I can understand the desire for 1080p in the numbers game but streaming 1080p across the internet as it currently stands would generally involve compression so agressive that the resolution advantage would be outweighed by the loss of detail.

I have the LoveFilm online movie service and that's pretty dire - not a patch on a DVD let alone Blu-Ray ... Give it time and the bandwidth to your property will be there but it isn't there yet.
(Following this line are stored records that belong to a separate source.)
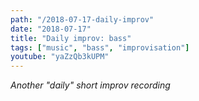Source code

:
 ```yaml
---
path: "/2018-07-17-daily-improv"
date: "2018-07-17"
title: "Daily improv: bass"
tags: ["music", "bass", "improvisation"]
youtube: "yaZzQb3kUPM"
---
```


*Another "daily" short improv recording*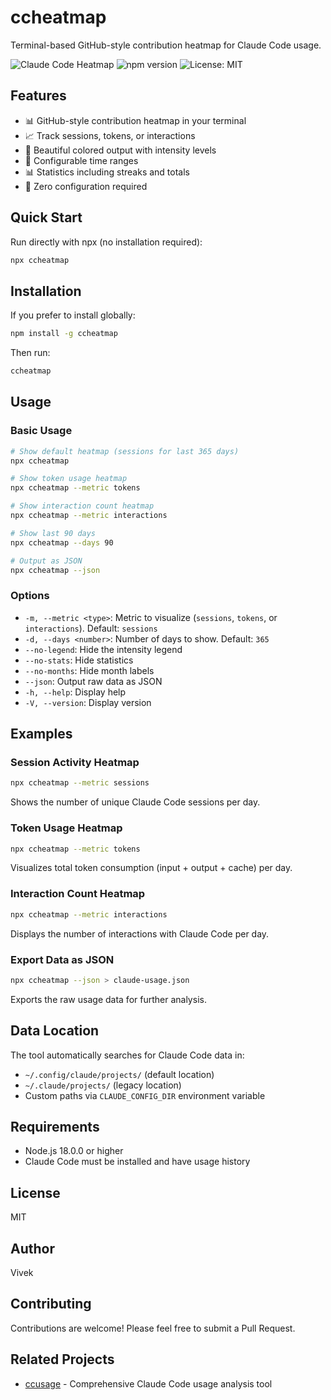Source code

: # ccheatmap

Terminal-based GitHub-style contribution heatmap for Claude Code usage.

![Claude Code Heatmap](https://img.shields.io/badge/Claude-Code-blue)
![npm version](https://img.shields.io/npm/v/ccheatmap)
![License: MIT](https://img.shields.io/badge/License-MIT-yellow.svg)

## Features

- 📊 GitHub-style contribution heatmap in your terminal
- 📈 Track sessions, tokens, or interactions
- 🎨 Beautiful colored output with intensity levels
- 📅 Configurable time ranges
- 📊 Statistics including streaks and totals
- 🔧 Zero configuration required

## Quick Start

Run directly with npx (no installation required):

```bash
npx ccheatmap
```

## Installation

If you prefer to install globally:

```bash
npm install -g ccheatmap
```

Then run:

```bash
ccheatmap
```

## Usage

### Basic Usage

```bash
# Show default heatmap (sessions for last 365 days)
npx ccheatmap

# Show token usage heatmap
npx ccheatmap --metric tokens

# Show interaction count heatmap
npx ccheatmap --metric interactions

# Show last 90 days
npx ccheatmap --days 90

# Output as JSON
npx ccheatmap --json
```

### Options

- `-m, --metric <type>`: Metric to visualize (`sessions`, `tokens`, or `interactions`). Default: `sessions`
- `-d, --days <number>`: Number of days to show. Default: `365`
- `--no-legend`: Hide the intensity legend
- `--no-stats`: Hide statistics
- `--no-months`: Hide month labels
- `--json`: Output raw data as JSON
- `-h, --help`: Display help
- `-V, --version`: Display version

## Examples

### Session Activity Heatmap
```bash
npx ccheatmap --metric sessions
```
Shows the number of unique Claude Code sessions per day.

### Token Usage Heatmap
```bash
npx ccheatmap --metric tokens
```
Visualizes total token consumption (input + output + cache) per day.

### Interaction Count Heatmap
```bash
npx ccheatmap --metric interactions
```
Displays the number of interactions with Claude Code per day.

### Export Data as JSON
```bash
npx ccheatmap --json > claude-usage.json
```
Exports the raw usage data for further analysis.

## Data Location

The tool automatically searches for Claude Code data in:
- `~/.config/claude/projects/` (default location)
- `~/.claude/projects/` (legacy location)
- Custom paths via `CLAUDE_CONFIG_DIR` environment variable

## Requirements

- Node.js 18.0.0 or higher
- Claude Code must be installed and have usage history

## License

MIT

## Author

Vivek

## Contributing

Contributions are welcome! Please feel free to submit a Pull Request.

## Related Projects

- [ccusage](https://github.com/ryoppippi/ccusage) - Comprehensive Claude Code usage analysis tool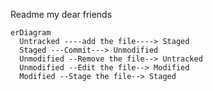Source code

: Readme my dear friends
```mermaid
erDiagram
  Untracked ----add the file----> Staged
  Staged ---Commit---> Unmodified
  Unmodified --Remove the file--> Untracked
  Unmodified --Edit the file--> Modified
  Modified --Stage the file--> Staged
```

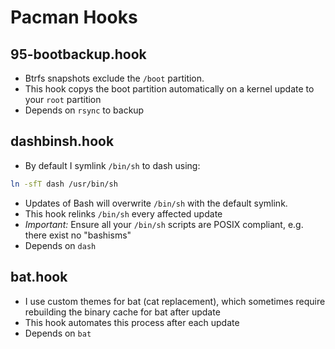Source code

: # Pacman Hooks

## 95-bootbackup.hook

- Btrfs snapshots exclude the `/boot` partition.
- This hook copys the boot partition automatically on a kernel update to your `root` partition
- Depends on `rsync` to backup

## dashbinsh.hook

- By default I symlink `/bin/sh` to dash using:
```sh
ln -sfT dash /usr/bin/sh
```
- Updates of Bash will overwrite `/bin/sh` with the default symlink.
- This hook relinks `/bin/sh` every affected update
- *Important:* Ensure all your `/bin/sh` scripts are POSIX compliant, e.g. there exist no "bashisms"
- Depends on `dash`

## bat.hook

- I use custom themes for bat (cat replacement), which sometimes require
  rebuilding the binary cache for bat after update
- This hook automates this process after each update
- Depends on `bat`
As for why not WLAN? Well wireless networking is far too susceptible to external influences that you have absolutely no control over - every man and his dog has a wireless network now and if you live in a heavily populated area there may be 20 or more wireless networks in range of your own - all trying to compete for channels and bandwidth with the result that everyone gets poor throughput and inconsistent connections ... wired should be the preferred solution every time.

Cheers

Phil
Posted on: 27 February 2011 by Tog
Handbrake on a Mac to rip

Movies look great on Mac 27 inch monitor

Will stream well via Apple TV



Vortexbox 1.8 - automatically rips DVD to mkv - metadata/cover art  lookup still patchy - BR still to come.



Tog

Posted on: 28 February 2011 by Mr Underhill
Just been over to Ukraine on a skiing holiday - and so used handbrake to rip about 30 DVDs at a lower quality, for playback ona Asus EEEEEEEEE. Made the traveling more bearable.

Still toying with whether this is worthwhile for my general collection.